In direct contrast, a subjective perspective maintains that knowledge is part of the individual and their unique experiences. The subjective approach is that knowledge and reality do not have an absolute value. In other words, subjective perspective is a belief that when multiple methods of action will end in the same result, an individual with prior experience may provide the best technique or solution.
When training pilots, maneuvers have been developed to provide a catalyst for the minimum skill sets required to operate an aircraft safely. Handbooks and other related training material developed by the Federal Aviation Administration are available to provide an objective perspective to conduct maneuvers. Additionally, test standards accompany this training material to complete the instructional process, ensuring each level of learning is addressed. The levels are: rote, understanding, application, and correlation. Each maneuver is clear regarding: (1) what the maneuver is (2) how or why we’re doing a maneuver (3) an explanation or description of how to do the maneuver, and (4) a predetermined minimum standard on how well the maneuver must be completed.
Subjectively teaching a flight maneuver may skip this learning process entirely. When an instructor initially teaches a pilot-in-training from a subjective perspective, the supporting foundation of the student’s knowledge and experience is compromised. The true objective or desired intent may get lost! When subjectively teaching, the focus is on the process of doing—not working through the individual skill sets to get it done. It’s a big-picture approach that requires the student to primarily mimic the instructor’s actions to an end goal.
An example of this would be teaching autorotations where an instructor simply demonstrates an autorotation beginning at pattern altitude and then expects the student to begin practicing from that same profile. In this scenario, the student never truly gained insight into the objective of an autorotation.

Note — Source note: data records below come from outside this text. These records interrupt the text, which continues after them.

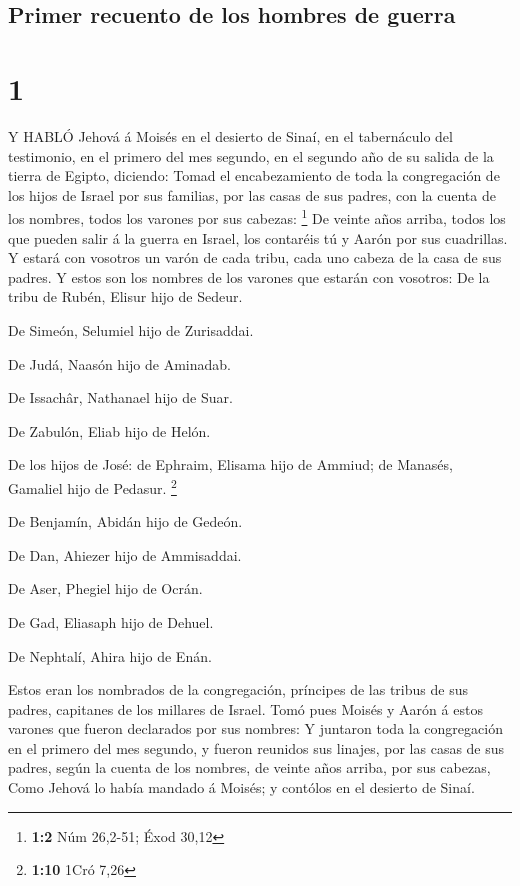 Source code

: \hypertarget{primer-recuento-de-los-hombres-de-guerra}{%
\subsection{Primer recuento de los hombres de
guerra}\label{primer-recuento-de-los-hombres-de-guerra}}

\hypertarget{section}{%
\section{1}\label{section}}

 Y HABLÓ Jehová á Moisés en el desierto de Sinaí, en el
tabernáculo del testimonio, en el primero del mes segundo, en el segundo
año de su salida de la tierra de Egipto, diciendo:  Tomad el
encabezamiento de toda la congregación de los hijos de Israel por sus
familias, por las casas de sus padres, con la cuenta de los nombres,
todos los varones por sus cabezas: \footnote{\textbf{1:2} Núm 26,2-51;
  Éxod 30,12}  De veinte años arriba, todos los que pueden
salir á la guerra en Israel, los contaréis tú y Aarón por sus
cuadrillas.  Y estará con vosotros un varón de cada tribu,
cada uno cabeza de la casa de sus padres.  Y estos son los
nombres de los varones que estarán con vosotros: De la tribu de Rubén,
Elisur hijo de Sedeur.

 De Simeón, Selumiel hijo de Zurisaddai.

 De Judá, Naasón hijo de Aminadab.

 De Issachâr, Nathanael hijo de Suar.

 De Zabulón, Eliab hijo de Helón.

 De los hijos de José: de Ephraim, Elisama hijo de Ammiud;
de Manasés, Gamaliel hijo de Pedasur. \footnote{\textbf{1:10} 1Cró 7,26}

 De Benjamín, Abidán hijo de Gedeón.

 De Dan, Ahiezer hijo de Ammisaddai.

 De Aser, Phegiel hijo de Ocrán.

 De Gad, Eliasaph hijo de Dehuel.

 De Nephtalí, Ahira hijo de Enán.

 Estos eran los nombrados de la congregación, príncipes de
las tribus de sus padres, capitanes de los millares de Israel.
 Tomó pues Moisés y Aarón á estos varones que fueron
declarados por sus nombres:  Y juntaron toda la
congregación en el primero del mes segundo, y fueron reunidos sus
linajes, por las casas de sus padres, según la cuenta de los nombres, de
veinte años arriba, por sus cabezas,  Como Jehová lo había
mandado á Moisés; y contólos en el desierto de Sinaí.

Key components of the objective [the autorotation] to include the how and why of airspeed and rotor RPM control, the effects of pitch attitude versus airspeed and other characteristics of an autorotation only learned by a methodical process of breaking down the maneuver piece-by-piece at altitude may be lost. It is only after practicing such a high-profile maneuver at altitude and gaining a keen understanding of the maneuver elements, traffic pattern altitudes should be attempted. The outcome may be a pilot behind the aircraft resulting in a high-vertical velocity accident!
Subjectively teaching or skipping instructional steps in the learning process may be the result of instructional boredom and often identified as a causal factor within helicopter training accidents.
Teach the lesson objectively; enhance the lesson subjectively. Implement instructional discipline—stay sharp, stay focused, and stay safe!
About Randy: Randy Rowles has been a FAA pilot examiner for 20 years for all helicopter certificates and ratings. He holds a FAA Gold Seal Flight Instructor Certificate, NAFI Master Flight Instructor designation, and was the 2013 recipient of the HAI Flight Instructor of the Year Award. Randy is currently Director of Training at Epic Helicopters in Ft. Worth, Texas.